**About this task**
The answer must consist of every record, printed exactly as it stands.

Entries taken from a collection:
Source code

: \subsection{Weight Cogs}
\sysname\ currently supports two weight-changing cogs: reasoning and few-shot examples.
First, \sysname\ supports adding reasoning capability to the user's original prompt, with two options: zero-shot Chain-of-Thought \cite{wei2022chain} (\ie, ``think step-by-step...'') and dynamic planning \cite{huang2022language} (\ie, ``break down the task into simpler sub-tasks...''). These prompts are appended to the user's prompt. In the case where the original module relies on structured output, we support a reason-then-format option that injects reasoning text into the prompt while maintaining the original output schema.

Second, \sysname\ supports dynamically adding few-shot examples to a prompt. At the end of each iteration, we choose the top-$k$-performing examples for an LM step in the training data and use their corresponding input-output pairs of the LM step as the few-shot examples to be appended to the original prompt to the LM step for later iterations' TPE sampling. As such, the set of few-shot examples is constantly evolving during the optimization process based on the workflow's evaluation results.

**Reply**
Source code

: \subsection{Weight Cogs}
\sysname\ currently supports two weight-changing cogs: reasoning and few-shot examples.
First, \sysname\ supports adding reasoning capability to the user's original prompt, with two options: zero-shot Chain-of-Thought \cite{wei2022chain} (\ie, ``think step-by-step...'') and dynamic planning \cite{huang2022language} (\ie, ``break down the task into simpler sub-tasks...''). These prompts are appended to the user's prompt. In the case where the original module relies on structured output, we support a reason-then-format option that injects reasoning text into the prompt while maintaining the original output schema.

Second, \sysname\ supports dynamically adding few-shot examples to a prompt. At the end of each iteration, we choose the top-$k$-performing examples for an LM step in the training data and use their corresponding input-output pairs of the LM step as the few-shot examples to be appended to the original prompt to the LM step for later iterations' TPE sampling. As such, the set of few-shot examples is constantly evolving during the optimization process based on the workflow's evaluation results.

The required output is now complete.